Nur bei voller Zuladung kann es zu einem noch gut beherrschbaren Ausschwenken des Hecks kommen. Aber wer eine Großfamilie transportiert, wird ohnehin freiwillig auf vermeintlich sportliche Einlagen verzichten. Zu dem hohen Maß an aktiver Fahrsicherheit passen die Bremsen nicht ganz: Sie erzielen selbst in kaltem Zustand nur durchschnittliche Verzögerungswerte, bei warmer Bremse läßt die Wirkung deutlich nach. In seinem Element ist der Honda-Van auf der Autobahn. Hier läuft er bei hohem Tempo sauber geradeaus und läßt sich von Windböen kaum beeindrucken.

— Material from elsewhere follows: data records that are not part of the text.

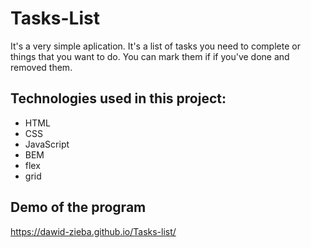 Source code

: # Tasks-List
It's a very simple aplication. It's a list of tasks you need to complete or things that you want to do. You can mark them if if you've done and removed them.

## Technologies used in this project:
- HTML
- CSS
- JavaScript
- BEM
- flex
- grid
## Demo of the program
https://dawid-zieba.github.io/Tasks-list/ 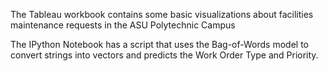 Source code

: The Tableau workbook contains some basic visualizations about facilities maintenance requests in the ASU Polytechnic Campus

The IPython Notebook has a script that uses the Bag-of-Words model to convert strings into vectors and predicts the Work Order Type and Priority.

Mit einer Leistung von 150 PS ist zudem für schnelle Reise gesorgt, denn damit bringt es der Shuttle auf eine knapp über 180 km/h liegende Höchstgeschwindigkeit Auch die Beschleunigung kann sich sehen lassen, erst recht in Anbetracht der Tatsache, daß der Honda das Ziel des komfortablen Reisens mit einer serienmäßigen Vierstufen- Automatik ansteuert. Der Wählhebel befindet sich an der Lenksäule, und an dieser für europäische Kunden vielleicht etwas gewöhnungsbedürftigen Lösung ist höchstens auszusetzen, daß es keine Sperre zur Neutralstellung gibt und der Hebel etwas zu leicht von einer Position in die andere rutscht, was immer wieder zu einer falschen Vorwahl führt. Dafür bleibt der Raum zwischen den Vordersitzen frei, praktisch zum Durchstieg nach hinten. Die Automatik ist neu und verfügt über eine adaptive elektronische Steuerung, von der im Fahrbetrieb aber selten etwas zu spüren ist. Nur beim Bergabfahren macht sie sich nützlich, weil nicht unnötig in den höchsten Gang geschaltet wird.
Mit schnellen Reaktionen und weichen Schaltvorgängen paßt das Getriebe gut zu dem 2,2 Liter großen Vierzylindermotor, der trotz der hohen Drehzahl, bei der er sein maximales Drehmoment erreicht, auch schon im unteren Drehzahlbereich soviel Kraft bietet, daß nicht mit hoher Festbremsdrehzahl und ausgeprägtem Wandlerschlupf für Ausgleich gesorgt werden mußte. Diese Leistungscharakteristik dient auch dem Komfort, weil sie normalerweise jene Drehzahlen vermeidet, bei denen der durch zwei Ausgleichswellen beruhigte Honda-Motor seine guten Manieren vergißt und lautstark zu brüllen anfängt. Und sie trägt dazu bei, den Verbrauch zu begrenzen, der mit 11,3 Liter auf 100 Kilometer in einem für einen 1,5-Tonner noch erträglichen Rahmen liegt. Eine Überraschung ist der neue Honda-Van also nicht – weder in positiver noch in negativer Hinsicht. Aber weil der Van-Kuchen offenbar groß genug ist, wird wohl auch für ihn ein Stückchen übrigbleiben.